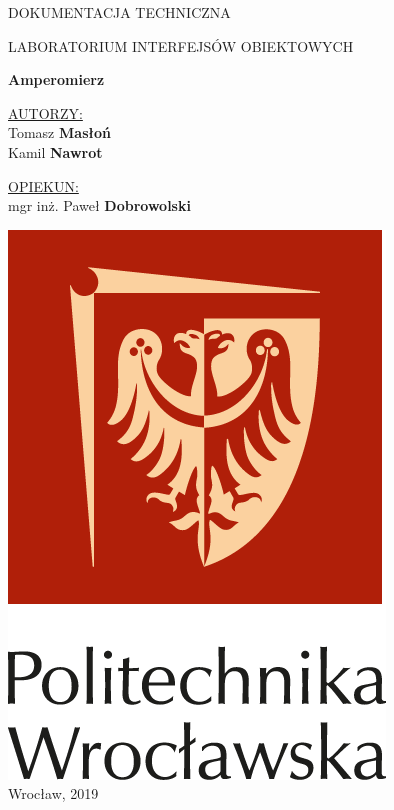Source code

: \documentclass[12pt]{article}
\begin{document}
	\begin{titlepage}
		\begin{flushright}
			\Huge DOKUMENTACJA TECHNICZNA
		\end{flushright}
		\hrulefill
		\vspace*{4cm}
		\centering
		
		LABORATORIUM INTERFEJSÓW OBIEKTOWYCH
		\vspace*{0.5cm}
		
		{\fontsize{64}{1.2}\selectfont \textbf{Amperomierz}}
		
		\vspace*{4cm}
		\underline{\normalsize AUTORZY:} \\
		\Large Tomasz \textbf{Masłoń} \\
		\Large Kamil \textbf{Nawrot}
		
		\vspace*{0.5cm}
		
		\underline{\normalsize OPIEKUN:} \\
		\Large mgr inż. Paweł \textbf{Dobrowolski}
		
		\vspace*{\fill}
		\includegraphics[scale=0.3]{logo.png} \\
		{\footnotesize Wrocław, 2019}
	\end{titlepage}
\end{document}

+-------+

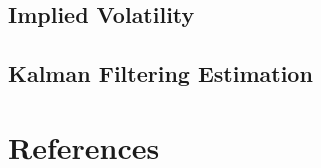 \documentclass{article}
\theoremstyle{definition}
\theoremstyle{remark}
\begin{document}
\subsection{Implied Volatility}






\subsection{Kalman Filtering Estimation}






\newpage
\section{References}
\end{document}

+-------+

#### [TASK GOAL]
For the word "textbf", count the lines of the listing above that hold it; the number alone is the answer.

#### [WRITTEN RESPONSE]
4